IVectorView<String> Strings()
{
    vector<String> values;
    // pump full of values ...
    return VectorView(move(values));
}

The VectorView function will create a COM object that implements the necessary interfaces such that this standard vector of strings may be transported across ABI boundaries very efficiently.

With the component implemented I can return to app development and see what this looks like from various language projections. First let’s look at C#:

var timer = new Stopwatch();
IReadOnlyList<string> strings = Sample.Strings;
long sum = 0;
timer.Start();

foreach (string s in strings)
{
    sum += s.Length;
}

timer.Stop();
m_sum = sum;
m_elapsed = (long)timer.Elapsed.TotalMilliseconds;

I call Sample.Strings to retrieve the collection of strings and then use a C# foreach statement to iterate over the collection. The sum is just a sanity check to confirm that each implementation walked the same collection of strings. In this case I’m using the .NET Framework’s Stopwatch class to measure how long it takes to iterate over the collection.

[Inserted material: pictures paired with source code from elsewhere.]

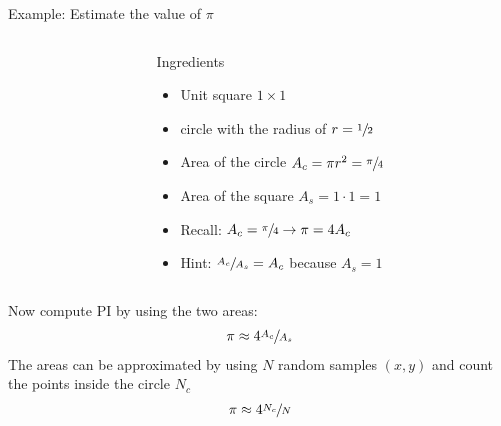 \documentclass[\classoption]{beamer}
\begin{document}
\begin{frame}{Example: Estimate the value of $\pi$}

\begin{columns}

\begin{column}{0.3\textwidth}
\centering
{}
\end{column}
\begin{column}{0.7\textwidth}
\begin{block}{Ingredients}
\begin{itemize}
\item Unit square $1\times 1$ 
\item circle with the radius of $r=\sfrac{1}{2}$
\item Area of the circle $A_c=\pi r^2 = \sfrac{\pi}{4} $ 
\item Area of the square $A_s = 1 \cdot 1 = 1$
\item Recall: $A_c=\sfrac{\pi}{4}\rightarrow \pi = 4A_c$
\item Hint:   $\sfrac{A_c}{A_s} = A_c$ because $A_s=1$
\end{itemize}
\end{block}
\end{column}
\end{columns}
Now compute PI by using the two areas:
\begin{align*}
\pi \approx 4 \sfrac{A_c}{A_s}
\end{align*}
The areas can be approximated by using $N$ random samples $(x,y)$ and count the points inside the circle $N_c$ 
\begin{align*}
\pi \approx 4 \sfrac{N_c}{N}
\end{align*}
\end{frame}
\end{document}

This is a very simple and unscientific test but it should give us a good idea of how efficiently each language projection can iterate over a collection expressed in terms of Windows Runtime collection interfaces. There’s a lot of memory involved and a lot of virtual function calls. A language projection is going to have to be very careful to manage this efficiently, but I’m sure any decent compiler can figure it out.

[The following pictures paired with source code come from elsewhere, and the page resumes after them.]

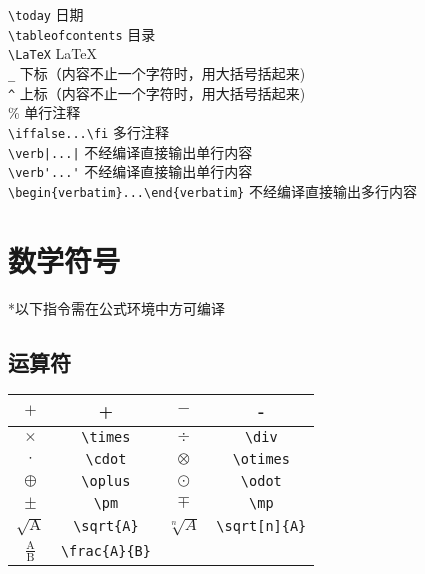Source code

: \documentclass[a4paper,10pt]{ctexart}
\begin{document}
\noindent
\verb|\today| 日期\\
\verb|\tableofcontents| 目录\\
\verb|\LaTeX| \LaTeX\\
\verb|_| 下标（内容不止一个字符时，用大括号括起来)\\
\verb|^| 上标（内容不止一个字符时，用大括号括起来)\\
\% 单行注释\\
\verb|\iffalse...\fi| 多行注释\\
\verb'\verb|...|' 不经编译直接输出单行内容\\
\verb|\verb'...'| 不经编译直接输出单行内容\\
\verb|\begin{verbatim}...\end{verbatim}| 不经编译直接输出多行内容\\

\section{数学符号}
*以下指令需在公式环境中方可编译
\subsection{运算符}
\begin{table}[H]
	\begin{center}
		\begin{tabular}{|c|c|c|c|}
		\hline
		$+$ &+ &$-$ &-\\
		\hline
		$\times$ &\verb|\times| &$\div$ &\verb|\div|\\
		\hline
		$\cdot$ &\verb|\cdot| &$\otimes$ &\verb|\otimes|\\
		\hline
		$\oplus$ &\verb|\oplus| &$\odot$ &\verb|\odot|\\
		\hline
		$\pm$ &\verb|\pm| &$\mp$ &\verb|\mp|\\
		\hline
		$\sqrt{\mathrm{A}}$ &\verb|\sqrt{A}|&$\sqrt[n]{A}$ &\verb|\sqrt[n]{A}|\\
		\hline
		$\frac{\mathrm{A}}{\mathrm{B}}$ &\verb|\frac{A}{B}|&&\\
		\hline
		\end{tabular}
	\end{center}
\end{table}
\end{document}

I ran a release build of this C# version a few times and it consistently calculated a sum of 264999712 characters in around 2619 milliseconds. Now let’s take a look at C++/CX:

IVectorView<String ^> ^ strings = Sample::Strings;
long long sum = 0;
auto start = Now();

for (String ^ s : strings)
{
    sum += s->Length();
}

m_elapsed = Elapsed(start);
m_sum = sum;

In this case I’m using a pair of functions that use the operating system’s high resolution performance counter to measure milliseconds. Other than that, the samples are equivalent, the sums match, but the elapsed time is around 628 milliseconds. And finally we come to the standard C++ approach:

IVectorView<String> strings = Sample::Strings();
long long sum = 0;
auto start = Now();

for (String const & s : strings)
{
    sum += s.Length();
}

m_elapsed = Elapsed(start);
m_sum = sum;

Here again you’ll notice that the Strings property is projected as a method and it returns a vector view of strings without any hats. From a performance perspective, the ‘const &’ in the range-based for statement is purely a matter of style and convention and the omission of which would make no difference at run time. Again the sums match, but the elapsed time is even faster at 447 milliseconds!

perf

Can a library outperform a compiler? It’s perhaps a bit of a philosophical question but it’s clear that the C++ compiler is insanely good at optimizing Standard C++. The library developer is also in the driver’s seat and is able to optimize everything from resource management, algorithms, iterators and adapters, and so much more. Clearly C# does not provide ‘native’ performance. Although C++/CX gets you a lot closer it does so by trading productivity and you lose the essence of the C++ language. I could go on to explain why C# is so much slower but the bottom line is that only Standard C++ allows you to do anything about it. And that’s the point. If you’re using C# or C++/CX you’re at the mercy of the compiler. Only Standard C++ lets you go beyond the compiler. Modern C++ for the Windows Runtime is for those of you who love C++ but also want to create Windows apps.